Bruch worked as a cleric, professor and theological author for 50 years and thus made an important contribution to the development of the Alsatian Evangelical Lutheran Church. He also ensured that the theology faculty in Strasbourg was re-established in science. Bruch can be assigned to mystical and aesthetic rationalism , and Harry Gerber describes him as an “excellent preacher” in the article in the Neue Deutsche Biographie .

He died on July 22, 1874 at the age of 81 in Strasbourg.

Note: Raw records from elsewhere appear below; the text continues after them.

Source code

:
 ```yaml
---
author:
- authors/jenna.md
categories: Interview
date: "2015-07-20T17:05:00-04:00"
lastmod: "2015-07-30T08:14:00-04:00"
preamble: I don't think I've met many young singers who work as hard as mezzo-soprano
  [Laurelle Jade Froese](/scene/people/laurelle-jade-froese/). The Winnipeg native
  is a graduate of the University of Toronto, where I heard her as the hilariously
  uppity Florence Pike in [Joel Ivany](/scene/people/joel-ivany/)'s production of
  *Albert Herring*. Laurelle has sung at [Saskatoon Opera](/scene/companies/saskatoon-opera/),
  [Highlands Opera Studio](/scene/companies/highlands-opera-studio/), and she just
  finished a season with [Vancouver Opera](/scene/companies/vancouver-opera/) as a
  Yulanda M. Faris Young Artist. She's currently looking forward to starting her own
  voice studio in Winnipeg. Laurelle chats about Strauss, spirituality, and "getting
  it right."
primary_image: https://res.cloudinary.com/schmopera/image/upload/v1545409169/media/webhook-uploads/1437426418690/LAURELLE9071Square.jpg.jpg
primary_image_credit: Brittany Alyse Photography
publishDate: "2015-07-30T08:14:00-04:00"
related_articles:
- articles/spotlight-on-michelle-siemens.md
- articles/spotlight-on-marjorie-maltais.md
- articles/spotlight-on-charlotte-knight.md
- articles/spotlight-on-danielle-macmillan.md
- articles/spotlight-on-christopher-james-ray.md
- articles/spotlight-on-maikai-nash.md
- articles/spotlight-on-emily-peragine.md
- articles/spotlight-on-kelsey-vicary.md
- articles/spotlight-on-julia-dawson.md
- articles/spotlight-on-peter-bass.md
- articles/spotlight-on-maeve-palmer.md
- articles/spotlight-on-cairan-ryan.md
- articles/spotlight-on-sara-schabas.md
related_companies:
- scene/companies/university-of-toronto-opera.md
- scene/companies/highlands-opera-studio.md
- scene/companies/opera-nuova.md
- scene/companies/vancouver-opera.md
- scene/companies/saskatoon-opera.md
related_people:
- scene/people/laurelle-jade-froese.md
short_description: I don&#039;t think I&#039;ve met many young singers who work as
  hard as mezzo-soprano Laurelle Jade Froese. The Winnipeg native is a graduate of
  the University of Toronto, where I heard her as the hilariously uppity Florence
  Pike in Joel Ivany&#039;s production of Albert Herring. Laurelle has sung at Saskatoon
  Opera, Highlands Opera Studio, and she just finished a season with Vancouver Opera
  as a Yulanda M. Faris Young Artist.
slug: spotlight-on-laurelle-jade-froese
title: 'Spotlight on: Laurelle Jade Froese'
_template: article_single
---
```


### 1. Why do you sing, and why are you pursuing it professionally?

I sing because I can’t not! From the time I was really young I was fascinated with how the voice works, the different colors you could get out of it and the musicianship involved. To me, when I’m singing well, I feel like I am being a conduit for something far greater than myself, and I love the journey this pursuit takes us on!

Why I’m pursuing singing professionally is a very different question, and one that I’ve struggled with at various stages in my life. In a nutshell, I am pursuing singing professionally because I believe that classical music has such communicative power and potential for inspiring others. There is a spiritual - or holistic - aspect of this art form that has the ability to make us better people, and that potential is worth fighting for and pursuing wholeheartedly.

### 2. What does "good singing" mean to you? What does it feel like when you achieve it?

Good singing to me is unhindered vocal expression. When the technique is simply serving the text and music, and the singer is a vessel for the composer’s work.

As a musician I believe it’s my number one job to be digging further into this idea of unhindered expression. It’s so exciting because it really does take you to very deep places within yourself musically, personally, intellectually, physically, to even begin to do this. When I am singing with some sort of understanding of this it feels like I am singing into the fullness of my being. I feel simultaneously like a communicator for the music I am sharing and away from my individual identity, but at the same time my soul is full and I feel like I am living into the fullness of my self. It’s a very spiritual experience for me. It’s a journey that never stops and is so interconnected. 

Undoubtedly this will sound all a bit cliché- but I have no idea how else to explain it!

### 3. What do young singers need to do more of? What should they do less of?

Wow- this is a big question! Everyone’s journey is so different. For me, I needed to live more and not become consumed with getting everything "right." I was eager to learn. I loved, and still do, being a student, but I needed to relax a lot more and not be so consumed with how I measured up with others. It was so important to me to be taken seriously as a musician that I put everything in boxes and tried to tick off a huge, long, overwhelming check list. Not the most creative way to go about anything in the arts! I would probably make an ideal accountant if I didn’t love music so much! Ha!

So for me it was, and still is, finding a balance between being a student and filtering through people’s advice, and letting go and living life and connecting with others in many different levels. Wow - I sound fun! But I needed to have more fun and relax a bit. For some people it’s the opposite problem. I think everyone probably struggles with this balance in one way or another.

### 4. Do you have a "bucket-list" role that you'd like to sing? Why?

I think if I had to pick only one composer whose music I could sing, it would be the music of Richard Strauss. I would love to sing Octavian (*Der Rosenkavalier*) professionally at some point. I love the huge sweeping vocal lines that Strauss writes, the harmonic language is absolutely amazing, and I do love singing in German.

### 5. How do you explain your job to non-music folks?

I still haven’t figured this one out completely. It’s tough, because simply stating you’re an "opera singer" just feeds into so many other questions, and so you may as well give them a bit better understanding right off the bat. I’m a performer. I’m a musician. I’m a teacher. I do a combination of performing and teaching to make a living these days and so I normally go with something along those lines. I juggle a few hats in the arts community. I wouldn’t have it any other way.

His first marriage took place with Magdalena Henriette Redslob (1774 to 1833), daughter of the Strasbourg theology professor Heinrich Redslob. In the year after her death, Bruch married Elise Fanny (1810 to 1889), Magdalena's sister. The first marriage has four sons, the second a son and a daughter.

Works

  • Textbook of Christian Morals (two volumes; Strasbourg 1829 to 1832)
  • Etudes philosophiques sur le christianisme (Strasbourg 1839)
  • The Doctrine of Divine Properties (1842)
  • Wisdom of the Hebrews (Strasbourg 1851)
  • Doctrine of the pre-existence of the human soul (Strasbourg 1859), see also Pre-existence doctrine
  • Theory of Consciousness (Strasbourg 1864)

literature

Individual evidence

  1. a b c F. G. Dreyfus, “Le luthéranisme français” , on: Musée virtuel du Protestantisme français , accessed on February 26, 2013.